Friction constraint solve

Solver methods

While solving a single constraint on its own is simple, we usually have to solve multiple constraints together that might push and pull vertices in different directions. There are a number of different methods for solving such systems:

  • Sparse matrix solvers (aka “global” solvers) are accurate and can solve linear systems in a single iteration. However, implementing a sparse matrix solver with just geometry nodes is not really feasible at this point.

    Example of a global solution for edge lengths

    Matrix solvers also require that all equations be linear, which can be a problem with the often non-linear physics equations. An interesting option here is Projective Dynamics, e.g. the paper by Bouaziz et al.: “Fusing constraint projections for fast simulations”. This is a topic for another day …

  • Gauss-Seidel solvers are the suggested method in (X)PBD. They solve each constraint on its own (“local” solver), then iterate over the whole set of constraints multiple times. The resulting solution may violate all but the last-solved constraints, but it converges quickly over a few iterations. We can chose to solve the most important constraints last so they are solved perfectly at the end of a time step (e.g. handle collisions last).

    Example of one Gauss-Seidel iteration loop

    The problem with GS solvers is that they require solving constraints in sequence, and loops are not available in geometry nodes yet. One improvement, originally developed for GPU implementations, is to sort vertices into independent subsets using a graph-coloring algorithm. This would enable a GS solver in geometry nodes with a limited number of steps, but graph coloring itself needs to be implemented first.

  • Jacobi’s method is similar to the Gauss-Seidel method, it also solves constraints separately. Instead of applying solutions on top of each other, however, the Jacobi method averages out the solutions. It converges much slower than the Gauss-Seidel method, but has the advantage that it can be easily parallelized, which lends itself to geometry nodes.

    Example of 3 iterations of the Jacobi method

    It’s still quite complicated to average the solution vectors over all edges of a vertex though. First a utility geometry with 2 points per edge is created. A solution to edge length is calculated for both points of each edge. Then the Accumulate Field node is used to sum up all solutions for a particular vertex and average them. Finally by using the vertex index as a coordinate we can transfer the solution from any of the utility points back to the original vertices.

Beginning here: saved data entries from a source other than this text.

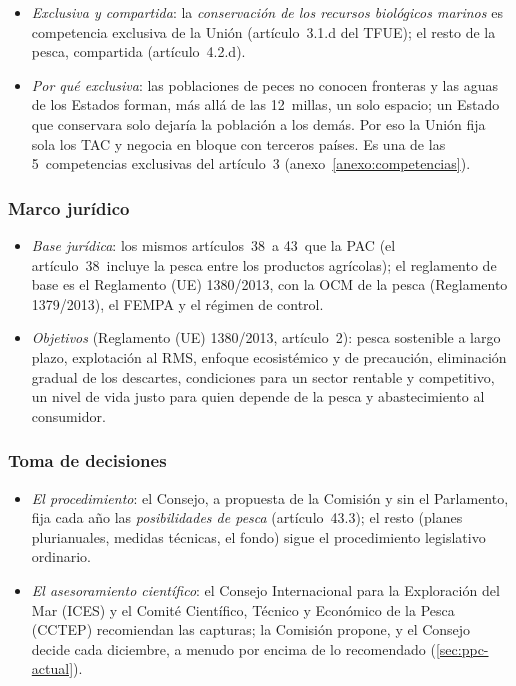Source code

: \documentclass[11pt]{article}
\begin{document}
\begin{itemize}
\item \emph{Exclusiva y compartida}: la \emph{conservación de los recursos biológicos marinos} es competencia exclusiva de la Unión (artículo~3.1.d del TFUE); el resto de la pesca, compartida (artículo~4.2.d)\nocite{UE2016TFUE}.
\item \emph{Por qué exclusiva}: las poblaciones de peces no conocen fronteras y las aguas de los Estados forman, más allá de las 12~millas, un solo espacio; un Estado que conservara solo dejaría la población a los demás. Por eso la Unión fija sola los TAC y negocia en bloque con terceros países. Es una de las 5~competencias exclusivas del artículo~3 (anexo~\ref{anexo:competencias}).
\end{itemize}

\subsubsection{Marco jurídico}\label{sec:marco-ppc}

\begin{itemize}
\item \emph{Base jurídica}: los mismos artículos~38~a 43~que la PAC (el artículo~38~incluye la pesca entre los productos agrícolas); el reglamento de base es el Reglamento (UE) 1380/2013, con la OCM de la pesca (Reglamento 1379/2013), el FEMPA y el régimen de control\nocite{UE2013PPC}.
\item \emph{Objetivos} (Reglamento (UE) 1380/2013, artículo~2): pesca sostenible a largo plazo, explotación al RMS, enfoque ecosistémico y de precaución, eliminación gradual de los descartes, condiciones para un sector rentable y competitivo, un nivel de vida justo para quien depende de la pesca y abastecimiento al consumidor\nocite{UE2013PPC}.
\end{itemize}

\subsubsection{Toma de decisiones}\label{sec:decision-ppc}

\begin{itemize}
\item \emph{El procedimiento}: el Consejo, a propuesta de la Comisión y sin el Parlamento, fija cada año las \emph{posibilidades de pesca} (artículo~43.3); el resto (planes plurianuales, medidas técnicas, el fondo) sigue el procedimiento legislativo ordinario.
\item \emph{El asesoramiento científico}: el Consejo Internacional para la Exploración del Mar (ICES) y el Comité Científico, Técnico y Económico de la Pesca (CCTEP) recomiendan las capturas; la Comisión propone, y el Consejo decide cada diciembre, a menudo por encima de lo recomendado (\ref{sec:ppc-actual}).
\end{itemize}
\end{document}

    Implementation of a Jacobi solver iteration for edge length constraints

Conclusion

This was a fun little exercise and i’m very happy that it worked at all. Some of the improvements i’d like to see in the future:

  • General loop support: The main concern here is that it inadvertently freeze Blender if loops get too long.
  • For a Gauss-Seidel solver it would certainly make sense to implement graph coloring first in order to make best use of multithreading.
  • Easier convolution methods would be useful, like averaging over all edges of a vertex.
  • Better collision detection algorithms are going to be needed for physics sims in the future (e.g. GJK, convex decomposition)

Simulation nodes offer exciting new possibilities and i hope to explore more areas in the future, like hair and rigid body simulation. I hope this article helps explain some of the concepts in physics simulations and how they might be implemented in node-based form in Blender.